Data extracts:
☆ ☆ ☆ ☆
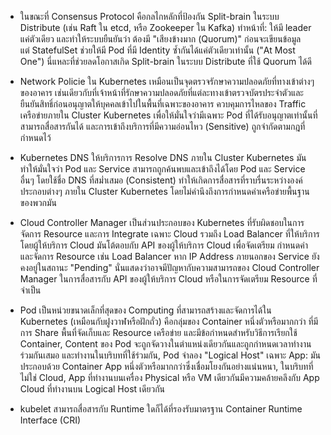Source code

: - ในขณะที่ Consensus Protocol คือกลไกหลักที่ป้องกัน Split-brain ในระบบ Distribute (เช่น Raft ใน etcd, หรือ Zookeeper ใน Kafka) ทำหน้าที่: ให้มี leader แค่ตัวเดียว และทำให้ระบบยืนยันว่า ต้องมี "เสียงข้างมาก (Quorum)" ก่อนจะเขียนข้อมูล  
แต่ StatefulSet ช่วยให้มี Pod ที่มี Identity ซ้ำกันได้แค่ตัวเดียวเท่านั้น ("At Most One") นี่แหละที่ช่วยลดโอกาสเกิด Split-brain ในระบบ Distribute ที่ใช้ Quorum ได้ดี

- Network Policie ใน Kubernetes เหมือนเป็นจุดตรวจรักษาความปลอดภัยที่ทางเข้าต่างๆ ของอาคาร เช่นเดียวกับที่เจ้าหน้าที่รักษาความปลอดภัยที่แต่ละทางเข้าตรวจบัตรประจำตัวและยืนยันสิทธิ์ก่อนอนุญาตให้บุคคลเข้าไปในพื้นที่เฉพาะของอาคาร ควบคุมการไหลของ Traffic เครือข่ายภายใน Cluster Kubernetes เพื่อให้มั่นใจว่ามีเฉพาะ Pod ที่ได้รับอนุญาตเท่านั้นที่สามารถสื่อสารกันได้ และการเข้าถึงบริการที่มีความอ่อนไหว (Sensitive) ถูกจำกัดตามกฎที่กำหนดไว้

- Kubernetes DNS ให้บริการการ Resolve DNS ภายใน Cluster Kubernetes มันทำให้มั่นใจว่า Pod และ Service สามารถถูกค้นพบและเข้าถึงได้โดย Pod และ Service อื่นๆ โดยใช้ชื่อ DNS ที่สม่ำเสมอ (Consistent) ทำให้เกิดการสื่อสารที่ราบรื่นระหว่างองค์ประกอบต่างๆ ภายใน Cluster Kubernetes โดยไม่คำนึงถึงการกำหนดค่าเครือข่ายพื้นฐานของพวกมัน

- Cloud Controller Manager เป็นส่วนประกอบของ Kubernetes ที่รับผิดชอบในการจัดการ Resource และการ Integrate เฉพาะ Cloud รวมถึง Load Balancer ที่ให้บริการโดยผู้ให้บริการ Cloud มันโต้ตอบกับ API ของผู้ให้บริการ Cloud เพื่อจัดเตรียม กำหนดค่า และจัดการ Resource เช่น Load Balancer หาก IP Address ภายนอกของ Service ยังคงอยู่ในสถานะ "Pending" นั่นแสดงว่าอาจมีปัญหากับความสามารถของ Cloud Controller Manager ในการสื่อสารกับ API ของผู้ให้บริการ Cloud หรือในการจัดเตรียม Resource ที่จำเป็น

- Pod เป็นหน่วยขนาดเล็กที่สุดของ Computing ที่สามารถสร้างและจัดการได้ใน Kubernetes (เหมือนกับฝูงวาฬหรือฝักถั่ว) คือกลุ่มของ Container หนึ่งตัวหรือมากกว่า ที่มีการ Share พื้นที่จัดเก็บและ Resource เครือข่าย และมีข้อกำหนดสำหรับวิธีการเรียกใช้ Container, Content ของ Pod จะถูกจัดวางในตำแหน่งเดียวกันและถูกกำหนดเวลาทำงานร่วมกันเสมอ และทำงานในบริบทที่ใช้ร่วมกัน, Pod จำลอง "Logical Host" เฉพาะ App: มันประกอบด้วย Container App หนึ่งตัวหรือมากกว่าซึ่งเชื่อมโยงกันอย่างแน่นหนา, ในบริบทที่ไม่ใช่ Cloud, App ที่ทำงานบนเครื่อง Physical หรือ VM เดียวกันมีความคล้ายคลึงกับ App Cloud ที่ทำงานบน Logical Host เดียวกัน

- kubelet สามารถสื่อสารกับ Runtime ใดก็ได้ที่รองรับมาตรฐาน Container Runtime Interface (CRI)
☆ ☆ ☆ ☆
Required action: Only the lines containing "brain" are needed; copy each of them from the data.

Solution below:
: - ในขณะที่ Consensus Protocol คือกลไกหลักที่ป้องกัน Split-brain ในระบบ Distribute (เช่น Raft ใน etcd, หรือ Zookeeper ใน Kafka) ทำหน้าที่: ให้มี leader แค่ตัวเดียว และทำให้ระบบยืนยันว่า ต้องมี "เสียงข้างมาก (Quorum)" ก่อนจะเขียนข้อมูล  
แต่ StatefulSet ช่วยให้มี Pod ที่มี Identity ซ้ำกันได้แค่ตัวเดียวเท่านั้น ("At Most One") นี่แหละที่ช่วยลดโอกาสเกิด Split-brain ในระบบ Distribute ที่ใช้ Quorum ได้ดี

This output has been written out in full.